We now know that Parkinson’s is more than just a disease of dopamine deficiency. A protein called alpha-synuclein plays a central role in both the origin and progression of the disease. This protein is normally involved in helping nerve cells function and communicate – particularly in the parts of the brain responsible for motor control. However, in those with Parkinson’s, this protein “misfolds” and accumulates abnormally inside neurons. This results in toxic aggregates known as Lewy bodies forming, which disrupt cellular processes, damage brain tissue, and ultimately lead to the loss of dopamine-producing neurons in a key brain region responsible for initiating movement.

Emerging research suggests that misfolded alpha-synuclein behaves similarly to prion diseases. Essentially, it can spread from cell to cell, causing normal alpha-synuclein to misfold in neighboring neurons. This may help explain how Parkinson’s progresses gradually through the brain over time.

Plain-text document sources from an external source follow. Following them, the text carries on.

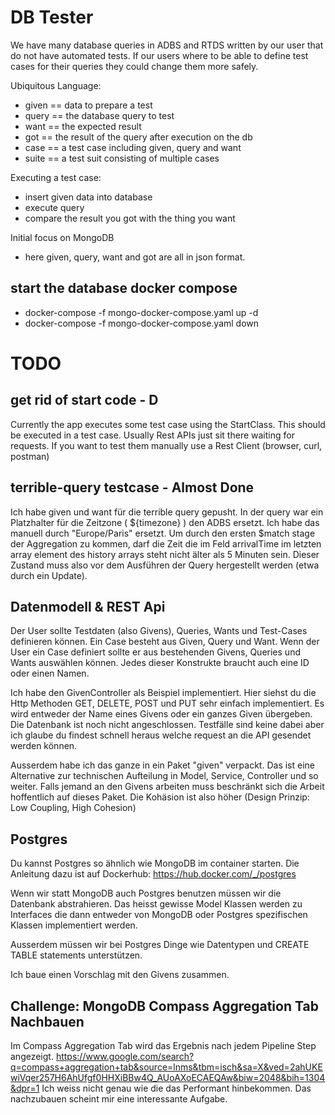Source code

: # DB Tester

We have many database queries in ADBS and RTDS written by our user that do not have automated tests.
If our users where to be able to define test cases for their queries they could change them more safely.

Ubiquitous Language:
- given == data to prepare a test
- query == the database query to test
- want == the expected result
- got == the result of the query after execution on the db
- case == a test case including given, query and want
- suite == a test suit consisting of multiple cases

Executing a test case:
- insert given data into database
- execute query
- compare the result you got with the thing you want

Initial focus on MongoDB
- here given, query, want and got are all in json format.

## start the database docker compose
- docker-compose -f mongo-docker-compose.yaml up -d
- docker-compose -f mongo-docker-compose.yaml down

# TODO

## get rid of start code - D

Currently the app executes some test case using the StartClass.
This should be executed in a test case.
Usually Rest APIs just sit there waiting for requests.
If you want to test them manually use a Rest Client (browser, curl, postman)

## terrible-query testcase - Almost Done

Ich habe given und want für die terrible query gepusht.
In der query war ein Platzhalter für die Zeitzone ( ${timezone} ) den ADBS ersetzt.
Ich habe das manuell durch "Europe/Paris" ersetzt.
Um durch den ersten $match stage der Aggregation zu kommen, darf die Zeit die im Feld arrivalTime im letzten array element des history arrays steht nicht älter als 5 Minuten sein.
Dieser Zustand muss also vor dem Ausführen der Query hergestellt werden (etwa durch ein Update).

## Datenmodell & REST Api

Der User sollte Testdaten (also Givens), Queries, Wants und Test-Cases definieren können.
Ein Case besteht aus Given, Query und Want.
Wenn der User ein Case definiert sollte er aus bestehenden Givens, Queries und Wants auswählen können.
Jedes dieser Konstrukte braucht auch eine ID oder einen Namen.

Ich habe den GivenController als Beispiel implementiert.
Hier siehst du die Http Methoden GET, DELETE, POST und PUT sehr einfach implementiert.
Es wird entweder der Name eines Givens oder ein ganzes Given übergeben.
Die Datenbank ist noch nicht angeschlossen.
Testfälle sind keine dabei aber ich glaube du findest schnell heraus welche request an die API gesendet werden können.

Ausserdem habe ich das ganze in ein Paket "given" verpackt.
Das ist eine Alternative zur technischen Aufteilung in Model, Service, Controller und so weiter.
Falls jemand an den Givens arbeiten muss beschränkt sich die Arbeit hoffentlich auf dieses Paket.
Die Kohäsion ist also höher (Design Prinzip: Low Coupling, High Cohesion)

## Postgres

Du kannst Postgres so ähnlich wie MongoDB im container starten.
Die Anleitung dazu ist auf Dockerhub: https://hub.docker.com/_/postgres

Wenn wir statt MongoDB auch Postgres benutzen müssen wir die Datenbank abstrahieren.
Das heisst gewisse Model Klassen werden zu Interfaces die dann entweder von MongoDB oder Postgres spezifischen Klassen implementiert werden.

Ausserdem müssen wir bei Postgres Dinge wie Datentypen und CREATE TABLE statements unterstützen.

Ich baue einen Vorschlag mit den Givens zusammen.

## Challenge: MongoDB Compass Aggregation Tab Nachbauen

Im Compass Aggregation Tab wird das Ergebnis nach jedem Pipeline Step angezeigt.
https://www.google.com/search?q=compass+aggregation+tab&source=lnms&tbm=isch&sa=X&ved=2ahUKEwiVqer257H6AhUfgf0HHXiBBw4Q_AUoAXoECAEQAw&biw=2048&bih=1304&dpr=1
Ich weiss nicht genau wie die das Performant hinbekommen.
Das nachzubauen scheint mir eine interessante Aufgabe.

As our understanding of alpha-synuclein deepens, so too does our ability to diagnose Parkinson’s earlier and intervene more effectively. The future of Parkinson’s care may soon involve screening for alpha-synuclein pathology in at-risk individuals well before symptoms begin. Targeting this protein is not the only key to understanding the disease, but it may be the most promising path toward changing its course and improving outcomes for millions affected worldwide.